### RECORDED DATA
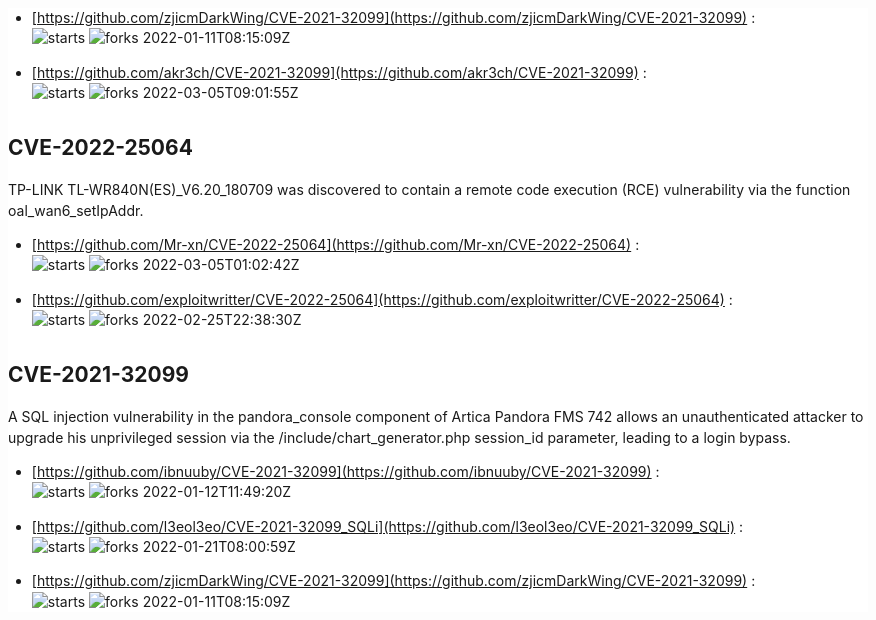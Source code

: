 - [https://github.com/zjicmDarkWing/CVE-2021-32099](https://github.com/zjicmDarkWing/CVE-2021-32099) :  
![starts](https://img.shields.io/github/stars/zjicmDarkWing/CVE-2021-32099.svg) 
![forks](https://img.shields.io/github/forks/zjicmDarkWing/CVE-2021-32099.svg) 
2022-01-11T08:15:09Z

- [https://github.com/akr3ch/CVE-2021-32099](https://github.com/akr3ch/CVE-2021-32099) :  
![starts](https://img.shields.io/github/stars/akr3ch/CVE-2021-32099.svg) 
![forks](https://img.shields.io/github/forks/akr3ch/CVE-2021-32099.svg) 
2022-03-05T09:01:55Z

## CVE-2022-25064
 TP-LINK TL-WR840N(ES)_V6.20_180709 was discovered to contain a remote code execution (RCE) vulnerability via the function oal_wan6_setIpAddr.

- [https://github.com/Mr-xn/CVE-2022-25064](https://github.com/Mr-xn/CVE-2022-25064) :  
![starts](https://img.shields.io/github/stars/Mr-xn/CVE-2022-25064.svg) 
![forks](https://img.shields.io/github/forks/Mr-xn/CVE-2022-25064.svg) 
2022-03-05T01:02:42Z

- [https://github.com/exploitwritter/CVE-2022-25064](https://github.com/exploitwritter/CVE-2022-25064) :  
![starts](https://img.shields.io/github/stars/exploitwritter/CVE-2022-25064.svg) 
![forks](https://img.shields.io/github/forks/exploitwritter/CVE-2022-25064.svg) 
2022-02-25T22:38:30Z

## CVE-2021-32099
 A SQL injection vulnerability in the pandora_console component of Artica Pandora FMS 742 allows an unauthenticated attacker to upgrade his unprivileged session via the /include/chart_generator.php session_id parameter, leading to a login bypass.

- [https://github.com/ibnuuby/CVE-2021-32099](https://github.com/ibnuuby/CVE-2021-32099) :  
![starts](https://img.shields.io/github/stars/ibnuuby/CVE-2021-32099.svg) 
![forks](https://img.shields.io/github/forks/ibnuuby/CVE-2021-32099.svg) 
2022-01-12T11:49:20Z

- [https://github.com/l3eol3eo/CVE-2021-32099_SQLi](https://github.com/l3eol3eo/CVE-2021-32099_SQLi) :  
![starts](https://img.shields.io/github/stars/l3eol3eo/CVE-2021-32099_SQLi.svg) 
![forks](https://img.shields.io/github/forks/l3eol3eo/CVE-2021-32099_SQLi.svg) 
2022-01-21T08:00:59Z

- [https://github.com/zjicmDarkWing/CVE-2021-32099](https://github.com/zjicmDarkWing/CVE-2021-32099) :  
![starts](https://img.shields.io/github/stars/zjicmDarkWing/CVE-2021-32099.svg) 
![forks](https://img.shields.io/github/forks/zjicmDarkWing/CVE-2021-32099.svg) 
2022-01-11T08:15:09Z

* * *

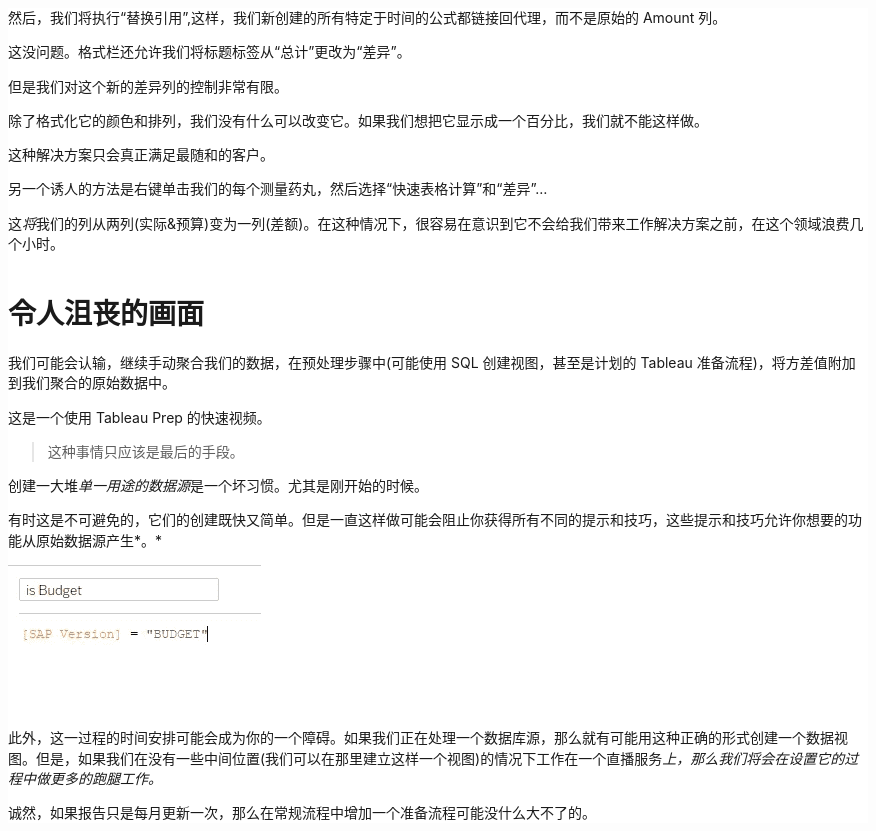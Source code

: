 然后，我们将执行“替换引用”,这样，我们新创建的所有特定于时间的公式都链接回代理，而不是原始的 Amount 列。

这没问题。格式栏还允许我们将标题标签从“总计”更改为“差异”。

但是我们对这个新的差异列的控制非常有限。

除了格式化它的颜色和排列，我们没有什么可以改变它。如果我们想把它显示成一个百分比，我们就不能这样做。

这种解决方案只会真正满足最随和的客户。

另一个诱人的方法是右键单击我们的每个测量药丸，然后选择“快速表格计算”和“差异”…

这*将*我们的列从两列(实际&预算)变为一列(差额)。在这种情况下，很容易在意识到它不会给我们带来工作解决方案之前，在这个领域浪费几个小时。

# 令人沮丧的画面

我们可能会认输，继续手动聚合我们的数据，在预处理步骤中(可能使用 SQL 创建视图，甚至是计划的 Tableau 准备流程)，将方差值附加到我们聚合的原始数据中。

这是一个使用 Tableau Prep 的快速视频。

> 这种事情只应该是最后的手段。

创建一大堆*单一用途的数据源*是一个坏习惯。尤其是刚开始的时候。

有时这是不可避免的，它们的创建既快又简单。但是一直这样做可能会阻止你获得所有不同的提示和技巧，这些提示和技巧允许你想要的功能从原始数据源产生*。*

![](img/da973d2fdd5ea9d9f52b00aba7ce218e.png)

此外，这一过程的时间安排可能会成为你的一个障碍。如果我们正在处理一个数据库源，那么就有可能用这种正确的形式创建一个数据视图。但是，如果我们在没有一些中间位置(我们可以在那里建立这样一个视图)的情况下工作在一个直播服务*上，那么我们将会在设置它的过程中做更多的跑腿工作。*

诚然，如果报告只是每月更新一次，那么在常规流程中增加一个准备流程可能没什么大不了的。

### EXERCISE DESCRIPTION
State how many lines of the listing contain the word "Tableau", giving the number by itself.

### EXPECTED ANSWER
2